Bewoners Barneveld beginnen eigen onderzoek naar zand Vink
Bewoners van Eilanden-Oost en Veller in Barneveld beginnen een eigen, aanvullend onderzoek naar het mogelijk vervuilde zand van de firma Vink dat in de wijken is toegepast.
De Werkgroep Bewoners, die in november is gevormd na het eerste bericht van het tv-programma Zembla over het verdachte zand, is met een bureau buiten de regio in gesprek over een onderzoek naar ‘belangrijke punten’ die niet worden meegenomen in het officiële onderzoek dat bureau Royal HaskoningDHV voor de gemeente Barneveld uitvoert.
„Samen met het onderzoek van de gemeente komen we dan tot een juiste beoordeling van de grond. Hiermee voorkomen wij een jarenlange slepende kwestie, met alle gezondheids- en financiële gevolgen ten gevolge”, aldus de werkgroep in een brief aan de wijkbewoners.
De werkgroep was betrokken bij de klankbordgroep van bewoners, die vorige week het vertrouwen in de gemeente heeft opgezegd. Een fundamenteel punt was voor de bewoners dat eerst de herkomst van het zand duidelijk had moeten zijn voordat er zandmonsters werden genomen. Dat zou gerichter naar verdachte stoffen gezocht kunnen worden, aldus de klankbordgroep.
Het bureau dat de werkgroep in de armen neemt, gaat, zo is de bedoeling, op meer plaatsen het grondwater en kruipruimten onderzoeken dan Royal HaskoningDHV doet. Ook worden de zandmonsters gecontroleerd op stoffen die in het naburige dorp Achterveld zijn aangetroffen in reeds onderzocht zand uit dezelfde partij grond.

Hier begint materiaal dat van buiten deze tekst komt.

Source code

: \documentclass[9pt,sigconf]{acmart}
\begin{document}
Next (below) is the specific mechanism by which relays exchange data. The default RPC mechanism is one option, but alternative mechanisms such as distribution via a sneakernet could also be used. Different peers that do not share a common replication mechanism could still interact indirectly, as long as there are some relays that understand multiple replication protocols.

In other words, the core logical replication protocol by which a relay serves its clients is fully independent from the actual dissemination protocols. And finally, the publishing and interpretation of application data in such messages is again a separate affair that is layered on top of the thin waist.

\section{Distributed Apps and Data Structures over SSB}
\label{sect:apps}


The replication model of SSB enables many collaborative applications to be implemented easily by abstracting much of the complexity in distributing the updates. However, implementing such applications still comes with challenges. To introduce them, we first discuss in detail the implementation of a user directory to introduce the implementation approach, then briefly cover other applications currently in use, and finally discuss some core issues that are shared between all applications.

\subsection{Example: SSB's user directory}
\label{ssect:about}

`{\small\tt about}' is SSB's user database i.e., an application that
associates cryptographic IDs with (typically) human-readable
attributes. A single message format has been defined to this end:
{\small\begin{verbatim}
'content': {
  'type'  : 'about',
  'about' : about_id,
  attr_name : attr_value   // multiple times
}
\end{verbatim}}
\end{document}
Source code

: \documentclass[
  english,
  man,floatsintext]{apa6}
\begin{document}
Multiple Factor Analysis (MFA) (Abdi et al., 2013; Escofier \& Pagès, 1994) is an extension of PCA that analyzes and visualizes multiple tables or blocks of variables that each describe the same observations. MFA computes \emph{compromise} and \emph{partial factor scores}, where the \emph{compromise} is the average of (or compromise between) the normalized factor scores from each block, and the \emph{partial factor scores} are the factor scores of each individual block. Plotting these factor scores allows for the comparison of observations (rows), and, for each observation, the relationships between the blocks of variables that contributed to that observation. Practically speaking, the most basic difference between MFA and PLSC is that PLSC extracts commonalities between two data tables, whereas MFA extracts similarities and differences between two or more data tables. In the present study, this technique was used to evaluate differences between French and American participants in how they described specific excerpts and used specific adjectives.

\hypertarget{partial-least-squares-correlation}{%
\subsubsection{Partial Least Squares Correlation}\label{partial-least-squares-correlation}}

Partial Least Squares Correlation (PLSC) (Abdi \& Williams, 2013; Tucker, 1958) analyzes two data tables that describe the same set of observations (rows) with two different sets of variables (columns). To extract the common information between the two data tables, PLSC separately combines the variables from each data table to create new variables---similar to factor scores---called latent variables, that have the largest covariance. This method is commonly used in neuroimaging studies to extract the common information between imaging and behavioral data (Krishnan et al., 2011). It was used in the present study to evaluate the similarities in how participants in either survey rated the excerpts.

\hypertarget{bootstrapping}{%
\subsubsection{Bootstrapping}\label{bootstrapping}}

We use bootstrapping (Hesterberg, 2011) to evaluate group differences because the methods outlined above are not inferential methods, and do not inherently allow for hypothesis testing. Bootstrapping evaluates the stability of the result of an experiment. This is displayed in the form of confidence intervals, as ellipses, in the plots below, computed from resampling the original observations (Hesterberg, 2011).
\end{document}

De werkgroep bereidt de oprichting van een ‘Stichting Bewonersbelangen’ voor. „Eén ding is heel duidelijk: dit zand (vervuild of niet vervuild) had nooit in onze wijken toegepast mogen worden.” De stichting legt de nadruk op de (financiële) imagoschade van de wijken.
In de brief aan de wijkbewoners benadrukt de werkgroep „dat het inschakelen van juridische hulp niet betekent dat wij niet willen werken aan een oplossing met de gemeente, de firma Vink en de provincie”. „Dit willen wij heel graag, maar gaat na de ervaringen in de afgelopen periode met de gemeente niet lukken zonder juridische bijstand.”